What this task involves: Lines below starting with the line with "DevIL 1.8.0 SDK for Windows" and going on through the line with "in this project.***" must be output exactly; the rest of the records must be left out.
*** Opening Dataset ***
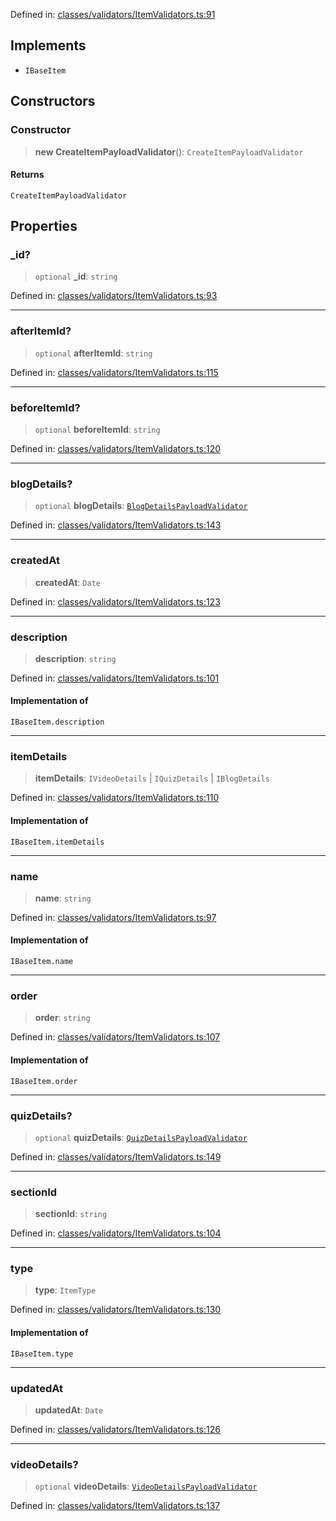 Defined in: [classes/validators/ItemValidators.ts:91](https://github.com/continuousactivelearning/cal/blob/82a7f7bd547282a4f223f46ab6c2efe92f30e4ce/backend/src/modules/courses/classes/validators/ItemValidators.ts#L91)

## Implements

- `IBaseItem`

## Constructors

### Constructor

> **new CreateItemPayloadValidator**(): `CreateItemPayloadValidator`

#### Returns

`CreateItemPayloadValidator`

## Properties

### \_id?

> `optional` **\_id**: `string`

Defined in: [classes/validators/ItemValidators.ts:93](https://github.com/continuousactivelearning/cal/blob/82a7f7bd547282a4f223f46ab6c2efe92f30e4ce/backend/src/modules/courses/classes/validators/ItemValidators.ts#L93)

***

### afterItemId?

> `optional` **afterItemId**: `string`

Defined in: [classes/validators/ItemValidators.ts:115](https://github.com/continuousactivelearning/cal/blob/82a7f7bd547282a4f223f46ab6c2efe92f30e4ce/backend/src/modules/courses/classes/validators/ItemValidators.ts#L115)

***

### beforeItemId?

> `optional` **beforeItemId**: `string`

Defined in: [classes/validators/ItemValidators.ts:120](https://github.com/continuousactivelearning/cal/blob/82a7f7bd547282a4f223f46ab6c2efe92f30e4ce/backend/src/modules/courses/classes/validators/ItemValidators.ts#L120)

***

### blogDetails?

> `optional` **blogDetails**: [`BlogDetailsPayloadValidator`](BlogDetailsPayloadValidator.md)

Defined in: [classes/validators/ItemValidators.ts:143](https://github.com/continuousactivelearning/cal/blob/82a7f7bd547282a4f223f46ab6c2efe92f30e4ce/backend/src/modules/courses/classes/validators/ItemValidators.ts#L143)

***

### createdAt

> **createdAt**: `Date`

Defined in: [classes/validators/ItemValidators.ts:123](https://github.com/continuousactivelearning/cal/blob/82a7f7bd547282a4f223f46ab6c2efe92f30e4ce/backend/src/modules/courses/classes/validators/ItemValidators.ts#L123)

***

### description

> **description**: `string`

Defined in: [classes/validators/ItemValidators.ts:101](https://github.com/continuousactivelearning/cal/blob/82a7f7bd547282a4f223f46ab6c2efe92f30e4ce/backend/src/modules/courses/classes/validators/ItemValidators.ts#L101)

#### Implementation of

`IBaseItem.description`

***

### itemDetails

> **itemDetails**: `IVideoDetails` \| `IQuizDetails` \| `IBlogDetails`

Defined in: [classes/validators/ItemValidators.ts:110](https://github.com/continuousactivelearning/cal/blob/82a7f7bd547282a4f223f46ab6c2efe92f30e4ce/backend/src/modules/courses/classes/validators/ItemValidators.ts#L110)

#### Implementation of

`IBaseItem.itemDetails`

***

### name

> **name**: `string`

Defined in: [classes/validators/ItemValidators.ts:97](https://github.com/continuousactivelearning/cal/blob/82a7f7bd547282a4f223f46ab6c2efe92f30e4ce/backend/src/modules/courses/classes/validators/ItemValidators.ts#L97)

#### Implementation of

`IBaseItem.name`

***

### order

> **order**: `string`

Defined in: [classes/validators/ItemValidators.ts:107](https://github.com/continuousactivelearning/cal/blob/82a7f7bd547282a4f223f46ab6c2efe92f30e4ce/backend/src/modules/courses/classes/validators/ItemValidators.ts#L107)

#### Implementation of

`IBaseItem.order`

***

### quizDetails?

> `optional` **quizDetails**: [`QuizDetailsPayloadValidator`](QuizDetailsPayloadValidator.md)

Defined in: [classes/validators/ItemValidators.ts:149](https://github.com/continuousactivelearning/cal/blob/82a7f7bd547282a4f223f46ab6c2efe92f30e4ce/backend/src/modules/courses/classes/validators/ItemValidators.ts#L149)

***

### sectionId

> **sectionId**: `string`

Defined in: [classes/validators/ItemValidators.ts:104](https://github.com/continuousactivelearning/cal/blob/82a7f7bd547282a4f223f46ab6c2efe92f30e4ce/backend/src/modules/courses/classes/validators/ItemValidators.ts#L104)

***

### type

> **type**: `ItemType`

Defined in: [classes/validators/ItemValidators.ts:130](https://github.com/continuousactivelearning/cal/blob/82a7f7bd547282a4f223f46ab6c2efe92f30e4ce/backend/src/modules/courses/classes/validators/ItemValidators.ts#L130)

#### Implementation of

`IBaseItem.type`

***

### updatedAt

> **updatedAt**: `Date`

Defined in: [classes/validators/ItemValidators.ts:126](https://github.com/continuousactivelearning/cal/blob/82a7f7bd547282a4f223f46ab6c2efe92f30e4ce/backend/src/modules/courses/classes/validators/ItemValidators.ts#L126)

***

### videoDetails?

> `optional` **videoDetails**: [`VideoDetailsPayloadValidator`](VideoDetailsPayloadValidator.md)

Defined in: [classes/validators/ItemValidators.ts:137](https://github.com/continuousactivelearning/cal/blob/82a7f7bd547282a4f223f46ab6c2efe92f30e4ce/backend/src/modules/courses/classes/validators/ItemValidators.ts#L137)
*** Closing Dataset ***
*** Opening Dataset ***
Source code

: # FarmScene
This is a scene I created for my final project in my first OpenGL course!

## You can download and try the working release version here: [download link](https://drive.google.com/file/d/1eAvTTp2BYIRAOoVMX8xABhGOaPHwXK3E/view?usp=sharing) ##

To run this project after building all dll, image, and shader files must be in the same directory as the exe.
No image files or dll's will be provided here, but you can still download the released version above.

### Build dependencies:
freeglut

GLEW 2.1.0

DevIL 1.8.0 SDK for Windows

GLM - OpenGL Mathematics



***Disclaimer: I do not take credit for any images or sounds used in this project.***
*** Closing Dataset ***
Task answer:
DevIL 1.8.0 SDK for Windows

GLM - OpenGL Mathematics



***Disclaimer: I do not take credit for any images or sounds used in this project.***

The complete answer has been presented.